Toot-Sweets…dogs love them!
Caractacus Potts (Dick Van Dyke) is an inventor extraordinaire who has yet to invent anything of significance. When his children convince him to buy a former racecar, Chitty Chitty Bang Bang is born. A trip to the sea side with Truly Scrumptious (Sally Ann Howes) the daughter of a candy magnate named Lord Scrumptious (James Robertson Justice) leads to Potts’ amazing car catching the attention of the ruler of Vulgaria Baron Bomburst (Gert Fröbe). Accidentally kidnapping Grandpa Potts (Lionel Jeffries) instead of Professor Potts, Caractacus, Truly, and Potts’ children Jemima (Heather Ripley) and Jeremy (Adrian Hall) must set off to Vulgaria to rescue him…a kingdom where children are outlawed!
Directed by Ken Hughes, Chitty Chitty Bang Bang is a family musical adventure. The film is based on the 1964 children’s book Chitty-Chitty-Bang-Bang: The Magic Car by James’ Bond’s creator Ian Fleming (and Bond producer Albert R. Broccoli produced it). A loose adaptation, the script was crafted by Charlie and the Chocolate Factory writer Roald Dahl and was met by mostly negative reviews. The movie lost money on its run in the theaters, but has gained cult classic status. The movie received one Oscar nomination for Best Song (“Chitty Chitty Bang Bang”).

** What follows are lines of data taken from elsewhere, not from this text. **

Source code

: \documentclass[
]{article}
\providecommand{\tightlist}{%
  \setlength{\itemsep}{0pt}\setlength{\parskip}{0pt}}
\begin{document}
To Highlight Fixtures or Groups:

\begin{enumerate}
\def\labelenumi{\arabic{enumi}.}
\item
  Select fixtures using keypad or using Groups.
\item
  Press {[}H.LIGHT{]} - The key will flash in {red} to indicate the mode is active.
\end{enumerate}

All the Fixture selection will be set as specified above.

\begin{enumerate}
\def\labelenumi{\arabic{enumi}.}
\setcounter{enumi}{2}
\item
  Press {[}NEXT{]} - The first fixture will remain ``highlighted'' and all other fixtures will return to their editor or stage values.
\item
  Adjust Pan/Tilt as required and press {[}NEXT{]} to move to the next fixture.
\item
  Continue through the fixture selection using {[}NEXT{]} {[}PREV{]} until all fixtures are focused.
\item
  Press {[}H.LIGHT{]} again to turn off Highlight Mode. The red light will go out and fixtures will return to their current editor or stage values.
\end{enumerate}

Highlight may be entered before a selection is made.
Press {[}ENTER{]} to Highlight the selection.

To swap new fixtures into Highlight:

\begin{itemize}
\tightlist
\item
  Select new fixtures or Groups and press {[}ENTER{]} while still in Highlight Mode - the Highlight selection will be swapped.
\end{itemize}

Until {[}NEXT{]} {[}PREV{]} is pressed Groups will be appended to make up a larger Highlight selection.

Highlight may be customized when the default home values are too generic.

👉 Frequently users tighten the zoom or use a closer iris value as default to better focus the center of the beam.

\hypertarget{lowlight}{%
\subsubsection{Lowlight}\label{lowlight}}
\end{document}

Every child of the ’70s and ’80s thought child abductors looked like this…
Chitty Chitty Bang Bang was allegedly out to “out-Disney” Disney. It hired the Sherman Brothers who wrote songs for big Disney films like Mary Poppins, The Jungle Book, and The Aristocats to write the music and brought in Mary Poppins’ Dick Van Dyke (also allegedly trying to get Julie Andrews) to be part of it. The result is sometimes great…but often flat.
The problem with Chitty Chitty Bang Bang is that it is almost two and a half hours and the first hour of the film really doesn’t even involve any fantasy. The set-up of the movie has Chitty Chitty Bang Bang saved from a junkyard, the meeting of Truly, and a fun number involving Toot-Sweets (which leads to a dog invasion) and a dance number for Dick Van Dyke. It probably wouldn’t hold kids interest and could sour them before they reach the fun and creepy part of the movie.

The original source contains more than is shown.